References

Theoretical background

The phasematching spectrum of a nonlinear optical process in an ideal guiding structure (waveguide, fibre, etc…) of length \(L\) can be calculated using the equation

(1)\[\begin{split}\phi &= \frac{1}{L}\int_0^L \exp\left\lbrace \mathrm{i}\Delta\beta z\right\rbrace dz\\ &= \mathrm{sinc}\left(\frac{\Delta\beta L}{2}\right)\exp\left\lbrace \mathrm{i}\frac{\Delta\beta L}{2}\right\rbrace,\end{split}\]

where \(\Delta\beta\) is the phase mismatch of the process, \(z\) is the optical axis of the system and \(sinc(x) = sin(x)/x\). For example, in a three-wave mixing process, the \(\Delta\beta\) is usually given by

\[\begin{split}\Delta\beta & = \beta_3 - \beta_2 - \beta_1\\ & = 2\pi \left(\frac{n_3}{\lambda_3} - \frac{n_2}{\lambda_2} - \frac{n_1}{\lambda_1}\right),\end{split}\]
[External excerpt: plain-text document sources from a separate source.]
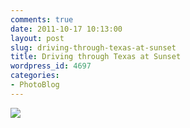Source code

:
 ```yaml
---
comments: true
date: 2011-10-17 10:13:00
layout: post
slug: driving-through-texas-at-sunset
title: Driving through Texas at Sunset
wordpress_id: 4697
categories:
- PhotoBlog
---
```


![](http://ryanfitzer.com/main/wp-content/uploads/2011/10/2011-08-12-at-20-39-13.jpg)
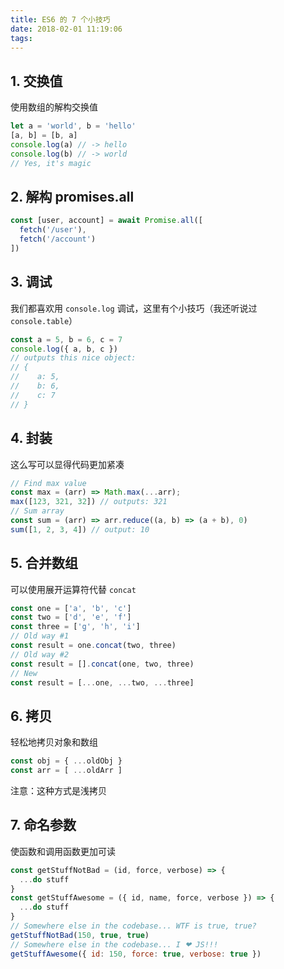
 ```yaml
---
title: ES6 的 7 个小技巧
date: 2018-02-01 11:19:06
tags:
---
```


## 1. 交换值

使用数组的解构交换值

```js
let a = 'world', b = 'hello'
[a, b] = [b, a]
console.log(a) // -> hello
console.log(b) // -> world
// Yes, it's magic
```

## 2. 解构 promises.all

```js
const [user, account] = await Promise.all([
  fetch('/user'),
  fetch('/account')
])
```

## 3. 调试

我们都喜欢用 `console.log` 调试，这里有个小技巧（我还听说过 `console.table`）

```js
const a = 5, b = 6, c = 7
console.log({ a, b, c })
// outputs this nice object:
// {
//    a: 5,
//    b: 6,
//    c: 7
// }
```

## 4. 封装

这么写可以显得代码更加紧凑

```js
// Find max value
const max = (arr) => Math.max(...arr);
max([123, 321, 32]) // outputs: 321
// Sum array
const sum = (arr) => arr.reduce((a, b) => (a + b), 0)
sum([1, 2, 3, 4]) // output: 10
```

## 5. 合并数组

可以使用展开运算符代替 `concat`

```js
const one = ['a', 'b', 'c']
const two = ['d', 'e', 'f']
const three = ['g', 'h', 'i']
// Old way #1
const result = one.concat(two, three)
// Old way #2
const result = [].concat(one, two, three)
// New
const result = [...one, ...two, ...three]
```

## 6. 拷贝

轻松地拷贝对象和数组

```js
const obj = { ...oldObj }
const arr = [ ...oldArr ]
```

注意：这种方式是浅拷贝

## 7. 命名参数

使函数和调用函数更加可读

```js
const getStuffNotBad = (id, force, verbose) => {
  ...do stuff
}
const getStuffAwesome = ({ id, name, force, verbose }) => {
  ...do stuff
}
// Somewhere else in the codebase... WTF is true, true?
getStuffNotBad(150, true, true)
// Somewhere else in the codebase... I ❤ JS!!!
getStuffAwesome({ id: 150, force: true, verbose: true })
```





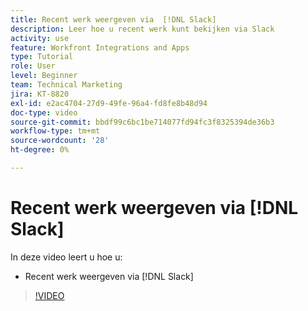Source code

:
 ```yaml
---
title: Recent werk weergeven via  [!DNL Slack]
description: Leer hoe u recent werk kunt bekijken via Slack
activity: use
feature: Workfront Integrations and Apps
type: Tutorial
role: User
level: Beginner
team: Technical Marketing
jira: KT-8820
exl-id: e2ac4704-27d9-49fe-96a4-fd8fe8b48d94
doc-type: video
source-git-commit: bbdf99c6bc1be714077fd94fc3f8325394de36b3
workflow-type: tm+mt
source-wordcount: '28'
ht-degree: 0%

---
```


# Recent werk weergeven via [!DNL Slack]

In deze video leert u hoe u:

* Recent werk weergeven via [!DNL Slack]

>[!VIDEO](https://video.tv.adobe.com/v/335120/?quality=12&learn=on&enablevpops=1)
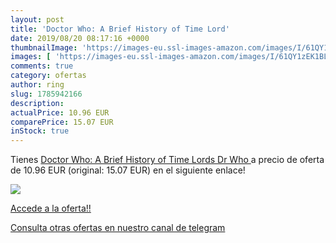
 ```yaml
---
layout: post
title: 'Doctor Who: A Brief History of Time Lord'
date: 2019/08/20 08:17:16 +0000
thumbnailImage: 'https://images-eu.ssl-images-amazon.com/images/I/61QY1zEK1BL._SL200_.jpg'
images: [ 'https://images-eu.ssl-images-amazon.com/images/I/61QY1zEK1BL._SL200_.jpg' ]
comments: true
category: ofertas
author: ring
slug: 1785942166
description:
actualPrice: 10.96 EUR
comparePrice: 15.07 EUR
inStock: true
---
```


Tienes [Doctor Who: A Brief History of Time Lords  Dr Who ](https://www.amazon.com/dp/1785942166/?tag=redken08-20) a precio de oferta de 10.96 EUR (original: 15.07 EUR) en el siguiente enlace!

[![](https://images-eu.ssl-images-amazon.com/images/I/61QY1zEK1BL._SL200_.jpg)](https://www.amazon.com/dp/1785942166/?tag=redken08-20)

[Accede a la oferta!!](https://www.amazon.com/dp/1785942166/?tag=redken08-20)

[Consulta otras ofertas en nuestro canal de telegram](https://t.me/s/ofertas25)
being \(\beta_i\) the wavevector of the \(i^{th}\) field.

If, however, the structure is not ideal and its properties change along the propagation axis z, the phase mismatch \(\Delta\beta\) may vary along the guiding structure, i.e. \(\Delta\beta = \Delta\beta(z)\). In this case, the phasematching spectrum is given by

(2)\[\phi = \frac{1}{L}\int_0^L \exp\left\lbrace \mathrm{i} \int_0^z\Delta\beta(\xi)d\xi \right\rbrace dz.\]

The integral \(\int_0^z\Delta\beta(\xi)d\xi\) is necessary to correctly keep track of the phase acquired by the fields as they travel along an inhomogeneous medium.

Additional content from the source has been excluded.